Source texts of formatted documents:
*** Block opens ***
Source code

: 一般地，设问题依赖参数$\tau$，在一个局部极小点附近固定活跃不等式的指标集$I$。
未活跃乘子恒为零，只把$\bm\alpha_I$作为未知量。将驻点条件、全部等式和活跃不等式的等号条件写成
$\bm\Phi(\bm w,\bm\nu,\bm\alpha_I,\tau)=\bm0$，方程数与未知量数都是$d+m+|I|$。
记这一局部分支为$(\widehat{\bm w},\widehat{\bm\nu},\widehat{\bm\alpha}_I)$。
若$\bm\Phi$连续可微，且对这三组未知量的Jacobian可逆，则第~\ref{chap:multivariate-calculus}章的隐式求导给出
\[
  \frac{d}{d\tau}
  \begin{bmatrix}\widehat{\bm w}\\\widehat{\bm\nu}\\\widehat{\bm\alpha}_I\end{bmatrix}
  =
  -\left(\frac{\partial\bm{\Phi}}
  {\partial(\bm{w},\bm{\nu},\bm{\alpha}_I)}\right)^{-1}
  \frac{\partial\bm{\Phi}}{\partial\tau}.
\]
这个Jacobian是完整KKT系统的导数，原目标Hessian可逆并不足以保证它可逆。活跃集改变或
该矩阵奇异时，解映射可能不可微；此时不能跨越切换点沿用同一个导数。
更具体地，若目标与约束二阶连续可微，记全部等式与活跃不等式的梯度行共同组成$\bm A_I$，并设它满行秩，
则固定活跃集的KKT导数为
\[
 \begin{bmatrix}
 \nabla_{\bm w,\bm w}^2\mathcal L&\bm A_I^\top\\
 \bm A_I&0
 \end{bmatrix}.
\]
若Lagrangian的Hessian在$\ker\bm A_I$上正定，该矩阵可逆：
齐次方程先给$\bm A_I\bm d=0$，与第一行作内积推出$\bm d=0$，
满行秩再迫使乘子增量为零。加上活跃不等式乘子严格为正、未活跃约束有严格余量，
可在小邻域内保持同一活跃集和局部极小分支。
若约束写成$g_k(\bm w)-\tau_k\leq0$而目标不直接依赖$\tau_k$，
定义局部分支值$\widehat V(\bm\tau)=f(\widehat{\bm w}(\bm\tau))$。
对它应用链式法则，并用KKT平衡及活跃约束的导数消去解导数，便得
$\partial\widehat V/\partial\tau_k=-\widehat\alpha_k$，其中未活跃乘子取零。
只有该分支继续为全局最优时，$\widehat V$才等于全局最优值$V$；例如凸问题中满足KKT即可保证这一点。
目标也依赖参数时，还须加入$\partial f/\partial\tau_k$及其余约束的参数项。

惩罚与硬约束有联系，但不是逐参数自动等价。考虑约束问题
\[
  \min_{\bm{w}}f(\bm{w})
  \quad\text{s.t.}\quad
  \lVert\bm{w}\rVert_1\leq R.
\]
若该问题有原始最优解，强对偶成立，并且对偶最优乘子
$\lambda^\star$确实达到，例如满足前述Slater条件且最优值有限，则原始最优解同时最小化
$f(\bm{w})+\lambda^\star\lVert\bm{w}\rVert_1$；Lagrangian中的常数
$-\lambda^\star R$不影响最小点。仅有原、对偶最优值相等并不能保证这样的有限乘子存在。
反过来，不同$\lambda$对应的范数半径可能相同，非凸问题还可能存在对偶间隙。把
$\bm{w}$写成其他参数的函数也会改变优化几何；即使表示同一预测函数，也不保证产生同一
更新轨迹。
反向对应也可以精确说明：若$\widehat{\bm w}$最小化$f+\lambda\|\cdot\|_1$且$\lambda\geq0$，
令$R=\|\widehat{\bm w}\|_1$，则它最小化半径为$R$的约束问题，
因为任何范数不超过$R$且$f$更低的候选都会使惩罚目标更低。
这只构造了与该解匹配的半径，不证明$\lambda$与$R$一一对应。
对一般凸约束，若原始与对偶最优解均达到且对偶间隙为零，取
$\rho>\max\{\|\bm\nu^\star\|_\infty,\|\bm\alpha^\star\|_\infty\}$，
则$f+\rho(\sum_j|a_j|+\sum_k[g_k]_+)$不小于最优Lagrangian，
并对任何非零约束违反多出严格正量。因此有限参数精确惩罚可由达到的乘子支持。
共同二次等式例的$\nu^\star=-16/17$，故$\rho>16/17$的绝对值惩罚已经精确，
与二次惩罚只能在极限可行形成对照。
*** Block closes ***
Task instructions>
Above are the entries. Copy exactly the part that opens with the line containing "这只构造了与该解匹配的半径，不证明$\lambda$与$R$一一对应。" and closes with the line containing "共同二次等式例的$\nu^\", and no more.

Answer for this exercise>
这只构造了与该解匹配的半径，不证明$\lambda$与$R$一一对应。
对一般凸约束，若原始与对偶最优解均达到且对偶间隙为零，取
$\rho>\max\{\|\bm\nu^\star\|_\infty,\|\bm\alpha^\star\|_\infty\}$，
则$f+\rho(\sum_j|a_j|+\sum_k[g_k]_+)$不小于最优Lagrangian，
并对任何非零约束违反多出严格正量。因此有限参数精确惩罚可由达到的乘子支持。
共同二次等式例的$\nu^\star=-16/17$，故$\rho>16/17$的绝对值惩罚已经精确，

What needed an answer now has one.